交点の座標を求めるために、二次関数と直線の交点の方程式を立てます。また、交点間の距離と原点からの距離に関する方程式も立てます。
sp.solve関数を使って連立方程式を解き、解の中からd2の値（原点からの距離の和）を取り出します。
aug_q1関数では、1000回ループを回して、直線のy切片と交点間の距離をランダムに選択し、solve_q1関数で問題を解きます。
解が整数であれば、1000で割った余りを答えとし、ループを抜けます。
問題文のテンプレートに直線のy切片と交点間の距離を代入し、問題文と答えのペアを返します。

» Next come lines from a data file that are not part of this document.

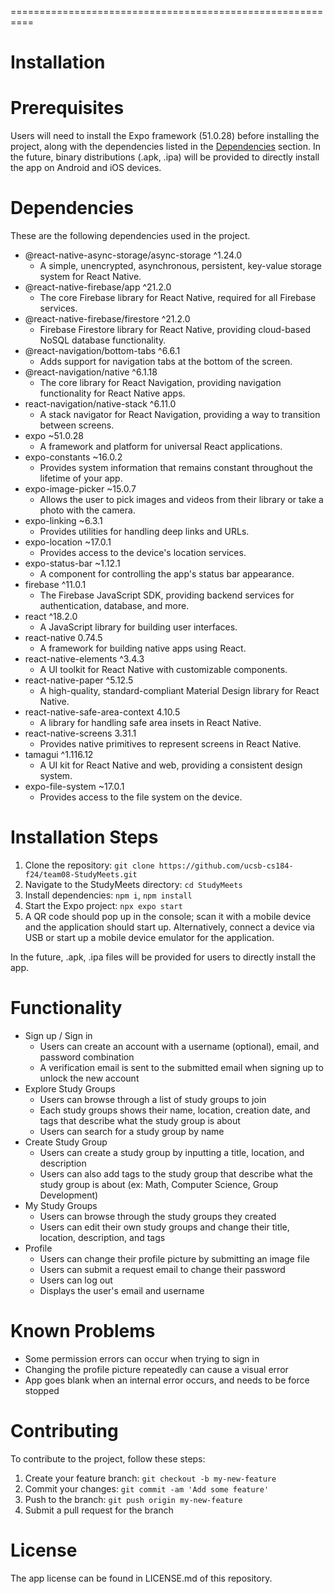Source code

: ==========================================================

# Installation
# Prerequisites
Users will need to install the Expo framework (51.0.28) before installing the project, along with the dependencies listed in the [Dependencies](#dependencies) section. In the future, binary distributions (.apk, .ipa) will be provided to directly install the app on Android and iOS devices.

# Dependencies
These are the following dependencies used in the project.  
* @react-native-async-storage/async-storage ^1.24.0  
  - A simple, unencrypted, asynchronous, persistent, key-value storage system for React Native.
* @react-native-firebase/app ^21.2.0  
  - The core Firebase library for React Native, required for all Firebase services.
* @react-native-firebase/firestore ^21.2.0  
  - Firebase Firestore library for React Native, providing cloud-based NoSQL database functionality.
* @react-navigation/bottom-tabs ^6.6.1  
  - Adds support for navigation tabs at the bottom of the screen.
* @react-navigation/native ^6.1.18  
  - The core library for React Navigation, providing navigation functionality for React Native apps.
* react-navigation/native-stack ^6.11.0  
  - A stack navigator for React Navigation, providing a way to transition between screens.
* expo ~51.0.28  
  - A framework and platform for universal React applications.
* expo-constants ~16.0.2  
  - Provides system information that remains constant throughout the lifetime of your app.
* expo-image-picker ~15.0.7  
  - Allows the user to pick images and videos from their library or take a photo with the camera.
* expo-linking ~6.3.1  
  - Provides utilities for handling deep links and URLs.
* expo-location ~17.0.1  
  - Provides access to the device's location services.
* expo-status-bar ~1.12.1  
  - A component for controlling the app's status bar appearance.
* firebase ^11.0.1  
  - The Firebase JavaScript SDK, providing backend services for authentication, database, and more.
* react ^18.2.0  
  - A JavaScript library for building user interfaces.
* react-native 0.74.5  
  - A framework for building native apps using React.
* react-native-elements ^3.4.3 
  - A UI toolkit for React Native with customizable components.
* react-native-paper ^5.12.5  
  - A high-quality, standard-compliant Material Design library for React Native.
* react-native-safe-area-context 4.10.5 
  - A library for handling safe area insets in React Native.
* react-native-screens 3.31.1 
  - Provides native primitives to represent screens in React Native.
* tamagui ^1.116.12  
  - A UI kit for React Native and web, providing a consistent design system.
* expo-file-system ~17.0.1  
  - Provides access to the file system on the device.

# Installation Steps
1. Clone the repository: `git clone https://github.com/ucsb-cs184-f24/team08-StudyMeets.git`
2. Navigate to the StudyMeets directory: `cd StudyMeets`
3. Install dependencies: `npm i`, `npm install`
4. Start the Expo project: `npx expo start`
5. A QR code should pop up in the console; scan it with a mobile device and the application should start up. Alternatively, connect a device via USB or start up a mobile device emulator for the application.

In the future, .apk, .ipa files will be provided for users to directly install the app.


# Functionality
* Sign up / Sign in
  - Users can create an account with a username (optional), email, and password combination
  - A verification email is sent to the submitted email when signing up to unlock the new account
* Explore Study Groups
  - Users can browse through a list of study groups to join
  - Each study groups shows their name, location, creation date, and tags that describe what the study group is about
  - Users can search for a study group by name
* Create Study Group
  - Users can create a study group by inputting a title, location, and description
  - Users can also add tags to the study group that describe what the study group is about (ex: Math, Computer Science, Group Development)
* My Study Groups
  - Users can browse through the study groups they created
  - Users can edit their own study groups and change their title, location, description, and tags
* Profile
  - Users can change their profile picture by submitting an image file
  - Users can submit a request email to change their password
  - Users can log out
  - Displays the user's email and username

# Known Problems
- Some permission errors can occur when trying to sign in
- Changing the profile picture repeatedly can cause a visual error
- App goes blank when an internal error occurs, and needs to be force stopped

# Contributing
To contribute to the project, follow these steps:

1. Create your feature branch: `git checkout -b my-new-feature`  
2. Commit your changes: `git commit -am 'Add some feature'`  
3. Push to the branch: `git push origin my-new-feature`  
4. Submit a pull request for the branch

# License
The app license can be found in LICENSE.md of this repository.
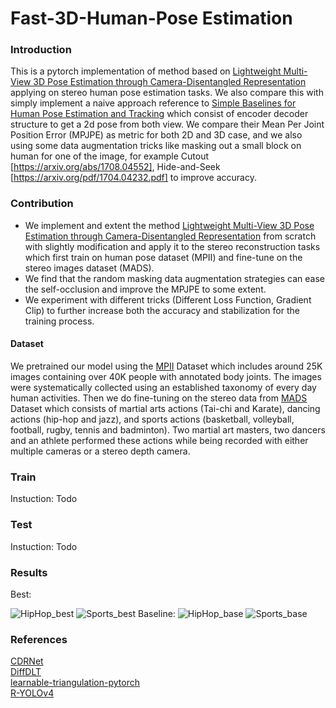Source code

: # Fast-3D-Human-Pose Estimation

### Introduction
This is a pytorch implementation of method based on [Lightweight Multi-View 3D Pose Estimation through Camera-Disentangled Representation](https://arxiv.org/pdf/2004.02186.pdf) applying on stereo human pose estimation tasks. We also compare this with simply implement a naive approach reference to [Simple Baselines for Human Pose Estimation and Tracking](https://arxiv.org/abs/1804.06208) which consist of encoder decoder structure to get a 2d pose from both view.  We compare their Mean Per Joint Position Error (MPJPE) as metric for both 2D and 3D case, and we also using some data augmentation tricks like masking out a small block on human for one of the image, for example Cutout [https://arxiv.org/abs/1708.04552], Hide-and-Seek [https://arxiv.org/pdf/1704.04232.pdf] to improve accuracy.

### Contribution
- We implement and extent the method [Lightweight Multi-View 3D Pose Estimation through Camera-Disentangled Representation](https://arxiv.org/pdf/2004.02186.pdf) from scratch with slightly modification and apply it to the stereo reconstruction tasks which first train on human pose dataset (MPII) and fine-tune on the stereo images dataset (MADS).
-  We find that the random masking data augmentation strategies can ease the self-occlusion and improve the MPJPE to some extent.
- We experiment with different tricks (Different Loss Function, Gradient Clip) to further increase both the accuracy and stabilization for the training process.

#### Dataset

We pretrained our model using the [MPII](http://human-pose.mpi-inf.mpg.de/) Dataset which includes around 25K images containing over 40K people with annotated body joints. The images were systematically collected using an established taxonomy of every day human activities. Then we do fine-tuning on the stereo data from [MADS](http://visal.cs.cityu.edu.hk/research/mads/#download) Dataset which consists of martial arts actions (Tai-chi and Karate), dancing actions (hip-hop and jazz), and sports actions (basketball, volleyball, football, rugby, tennis and badminton). Two martial art masters, two dancers and an athlete performed these
actions while being recorded with either multiple cameras or a stereo depth camera.

### Train

Instuction: Todo

### Test
 
Instuction: Todo

### Results 

Best:

<img src="https://github.com/eddie0509tw/Fast-3D-Human-Pose-Estimation/blob/main/GIF/HipHop_best.gif" alt="HipHop_best" />
<img src="https://github.com/eddie0509tw/Fast-3D-Human-Pose-Estimation/blob/main/GIF/Sports_best.gif" alt="Sports_best" />
Baseline:

<img src="https://github.com/eddie0509tw/Fast-3D-Human-Pose-Estimation/blob/main/GIF/HipHop_baseline.gif" alt="HipHop_base" />
<img src="https://github.com/eddie0509tw/Fast-3D-Human-Pose-Estimation/blob/main/GIF/Sports_baseline.gif" alt="Sports_base" />

### References

[CDRNet](https://github.com/TemugeB/CDRnet/tree/main)</br>
[DiffDLT](https://github.com/edoRemelli/DiffDLT/blob/master/dlt.py)</br>
[learnable-triangulation-pytorch](https://github.com/karfly/learnable-triangulation-pytorch)</br>
[R-YOLOv4](https://github.com/kunnnnethan/R-YOLOv4/tree/main)</br>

この関数を使うことで、与えられたテンプレートをもとに、直線のy切片と交点間の距離をランダムに変更することで、新しい問題を自動的に生成することができます。

問題2のデータ拡張

問題2は3桁の整数に色を塗る問題です。最小値、最大値、色の名前を変更して新しい問題を生成します。

import random

def solve_q2(min_value=110, max_value=999):
    def is_yellow(x, A, B):
        # xが条件を満たすか判定する関数
        if 2*x in A or any(x + item in A for item in A):
            return False
        if 2*x in B or any(x + item in B for item in A):
            return True
        return False

    # 色1と色2の数字の集合を初期化
    A = set()
    B = set()

    # max_valueからmin_valueまで降順にループ
    for value in range(max_value, min_value - 1, -1):
        # valueが条件を満たすならAに、そうでないならBに追加
        if is_yellow(value, A, B):
            A.add(value)
        else:
            B.add(value)

    # 色1の数字の個数を返す
    return len(A)

q2_template = "Each of the three-digits numbers ${min_value}$ to ${max_value}$ is coloured {color0} or {color1} in such a way that the sum of any two (not necessarily different) {color1} numbers is equal to a {color0} number. What is the maximum possible number of {color1} numbers there can be?"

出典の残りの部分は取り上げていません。